Focus: Corporate Responsibility - New charity would encourage firms to donate shares

Graham Willgoss, graham.willgoss@haynet.com

Eurovestech's chief executive plans to start a charity to get companies to give shares to good causes.

The chief executive of an investment company listed on the London Stock Exchange wants to set up a charity to encourage other blue-chip companies to donate a proportion of their shares to good causes.

Richard Bernstein is chief executive of Eurovestech, a venture capital fund that has been making charitable donations since 2001 by creating and giving away new shares.

Eurovestech recently passed the £1m mark in share donations with a gift to deafblind charity Sense, which the charity sold for £15,000. Bernstein now wants to set up a charity, independent of his company.

"There's been a good reaction to what we're doing," said Bernstein. "We're probably going to form a charity in the coming months to raise awareness and get corporate heavyweights and high-profile business dealers involved. We've had a meeting with other chief executives, and one or two other blue-chip companies came along to try to get a consensus on the best way to take it. The idea is to encourage other companies to copy the scheme because it's so easy to do."

Bernstein says donating shares will have little impact on a company's financial position. He claims many companies are not in a position at present to give significant cash donations, but may be able to consider the issue of new shares, thereby creating donations that might otherwise not have happened.

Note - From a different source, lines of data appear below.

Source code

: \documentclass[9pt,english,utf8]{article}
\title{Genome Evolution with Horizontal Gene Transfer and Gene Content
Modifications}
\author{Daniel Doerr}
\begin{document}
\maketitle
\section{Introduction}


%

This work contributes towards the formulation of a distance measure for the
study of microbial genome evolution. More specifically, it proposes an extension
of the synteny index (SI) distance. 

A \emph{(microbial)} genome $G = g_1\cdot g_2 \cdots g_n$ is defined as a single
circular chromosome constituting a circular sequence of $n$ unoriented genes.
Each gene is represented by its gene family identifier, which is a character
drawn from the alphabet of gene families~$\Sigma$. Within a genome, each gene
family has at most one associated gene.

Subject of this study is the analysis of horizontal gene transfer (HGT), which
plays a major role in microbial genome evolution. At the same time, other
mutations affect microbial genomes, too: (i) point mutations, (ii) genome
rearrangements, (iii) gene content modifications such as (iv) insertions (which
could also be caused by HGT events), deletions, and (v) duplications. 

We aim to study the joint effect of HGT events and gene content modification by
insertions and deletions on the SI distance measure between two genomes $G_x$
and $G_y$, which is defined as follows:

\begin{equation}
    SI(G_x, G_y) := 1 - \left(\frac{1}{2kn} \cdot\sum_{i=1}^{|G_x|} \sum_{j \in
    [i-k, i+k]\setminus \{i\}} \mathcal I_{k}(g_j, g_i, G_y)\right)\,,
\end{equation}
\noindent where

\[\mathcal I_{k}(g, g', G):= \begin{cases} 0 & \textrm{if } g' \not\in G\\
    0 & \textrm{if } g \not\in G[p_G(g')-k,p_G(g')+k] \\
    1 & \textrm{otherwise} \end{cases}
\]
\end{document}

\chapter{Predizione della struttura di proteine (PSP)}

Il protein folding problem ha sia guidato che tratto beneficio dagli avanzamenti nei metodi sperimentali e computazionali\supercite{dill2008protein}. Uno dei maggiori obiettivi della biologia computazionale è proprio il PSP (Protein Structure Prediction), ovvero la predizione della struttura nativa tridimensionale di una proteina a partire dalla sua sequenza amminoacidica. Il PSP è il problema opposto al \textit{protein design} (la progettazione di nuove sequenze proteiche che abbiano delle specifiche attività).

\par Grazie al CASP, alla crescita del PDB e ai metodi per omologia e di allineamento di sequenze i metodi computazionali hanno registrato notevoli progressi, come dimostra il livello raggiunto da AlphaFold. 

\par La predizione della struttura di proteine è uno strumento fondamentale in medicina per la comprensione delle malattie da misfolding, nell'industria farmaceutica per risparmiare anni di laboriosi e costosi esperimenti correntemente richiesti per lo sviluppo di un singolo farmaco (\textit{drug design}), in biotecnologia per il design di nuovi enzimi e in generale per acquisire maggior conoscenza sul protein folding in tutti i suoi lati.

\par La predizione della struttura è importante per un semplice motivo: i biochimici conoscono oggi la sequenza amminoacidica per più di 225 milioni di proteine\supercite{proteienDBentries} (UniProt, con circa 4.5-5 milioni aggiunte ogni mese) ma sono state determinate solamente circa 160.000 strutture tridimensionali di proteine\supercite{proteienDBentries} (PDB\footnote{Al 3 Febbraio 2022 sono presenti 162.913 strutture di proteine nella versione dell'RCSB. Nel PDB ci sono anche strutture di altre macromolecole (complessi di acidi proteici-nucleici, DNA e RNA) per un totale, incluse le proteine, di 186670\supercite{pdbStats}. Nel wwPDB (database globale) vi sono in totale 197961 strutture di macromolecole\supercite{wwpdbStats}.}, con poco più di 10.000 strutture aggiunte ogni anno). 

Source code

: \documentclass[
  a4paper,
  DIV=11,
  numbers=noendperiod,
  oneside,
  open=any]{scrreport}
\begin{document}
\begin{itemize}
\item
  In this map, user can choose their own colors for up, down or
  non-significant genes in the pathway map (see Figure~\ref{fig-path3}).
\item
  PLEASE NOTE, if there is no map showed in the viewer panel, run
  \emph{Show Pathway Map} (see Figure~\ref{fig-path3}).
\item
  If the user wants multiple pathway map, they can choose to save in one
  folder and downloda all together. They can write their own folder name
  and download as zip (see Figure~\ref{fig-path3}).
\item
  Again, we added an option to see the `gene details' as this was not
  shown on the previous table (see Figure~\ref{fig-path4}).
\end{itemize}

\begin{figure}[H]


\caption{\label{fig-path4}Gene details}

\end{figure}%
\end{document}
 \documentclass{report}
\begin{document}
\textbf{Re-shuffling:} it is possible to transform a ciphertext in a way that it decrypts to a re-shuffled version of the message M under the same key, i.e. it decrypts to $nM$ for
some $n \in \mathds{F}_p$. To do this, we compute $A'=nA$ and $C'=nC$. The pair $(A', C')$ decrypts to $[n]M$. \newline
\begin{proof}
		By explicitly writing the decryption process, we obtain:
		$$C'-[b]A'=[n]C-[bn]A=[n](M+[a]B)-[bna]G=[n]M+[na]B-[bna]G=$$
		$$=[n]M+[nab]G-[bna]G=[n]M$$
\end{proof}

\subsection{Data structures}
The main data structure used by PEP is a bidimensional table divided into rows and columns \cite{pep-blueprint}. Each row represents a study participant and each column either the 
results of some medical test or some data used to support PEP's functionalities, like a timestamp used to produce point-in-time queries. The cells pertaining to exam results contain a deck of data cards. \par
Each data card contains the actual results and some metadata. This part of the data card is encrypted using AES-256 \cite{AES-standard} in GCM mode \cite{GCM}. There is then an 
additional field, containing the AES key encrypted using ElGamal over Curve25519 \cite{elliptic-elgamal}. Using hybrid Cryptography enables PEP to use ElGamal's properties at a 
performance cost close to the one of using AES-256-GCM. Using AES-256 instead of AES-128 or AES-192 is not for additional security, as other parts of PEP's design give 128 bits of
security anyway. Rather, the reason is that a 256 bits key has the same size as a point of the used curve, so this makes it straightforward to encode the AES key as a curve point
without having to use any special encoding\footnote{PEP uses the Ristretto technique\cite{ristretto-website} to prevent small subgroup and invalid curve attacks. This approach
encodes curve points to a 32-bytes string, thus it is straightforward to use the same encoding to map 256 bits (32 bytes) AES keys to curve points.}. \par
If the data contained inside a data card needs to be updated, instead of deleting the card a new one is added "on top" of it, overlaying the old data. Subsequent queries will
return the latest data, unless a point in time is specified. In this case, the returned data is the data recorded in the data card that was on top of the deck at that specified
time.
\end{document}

Eurovestech approached Sense after a shareholder who regularly donates to the charity suggested it could benefit from the scheme.

"It's a fantastic scheme," said Tiffany Garside, manager of corporate fundraising at Sense. "We don't need to supply any resources from our side in terms of manpower or costs, but the income was huge. Because it was unrestricted funding, we could determine what we wanted to do with the money we raised. The more companies that do it, the better."

Bernstein said: "It's a meaningful way of engaging with the real world, and I think it's what businesses should be doing. It makes no real difference to the owners of a company, but it makes a huge difference to society."

COMMENT

Nick Brooks, head of not-for-profit, Kingston Smith LLP

The general gifting of shares scheme has not been well taken up since it was introduced with GiftAid in 2000. It's not a well-used scheme, so anything that can stimulate that type of giving is a good thing.

Bernstein seems to want to do two things. First, his own company is creating new shares and giving them away. Second, he wants to set up his own charity, which presumably will be funded by share donations.

I don't think it's quite as simple as he says. When you issue new shares, you have to go through the formalities, and the same applies to gifting the shares. Although it's not hugely complicated, there are procedures that have to be followed. Shares go up as well as down, so their value depends on when charities decide to cash them in. They will also have to have some sort of facility with a bank or a broker to sell the shares, and that might be an extra cost for them.

But if it's a question of getting shares or nothing else, you're better off having the shares.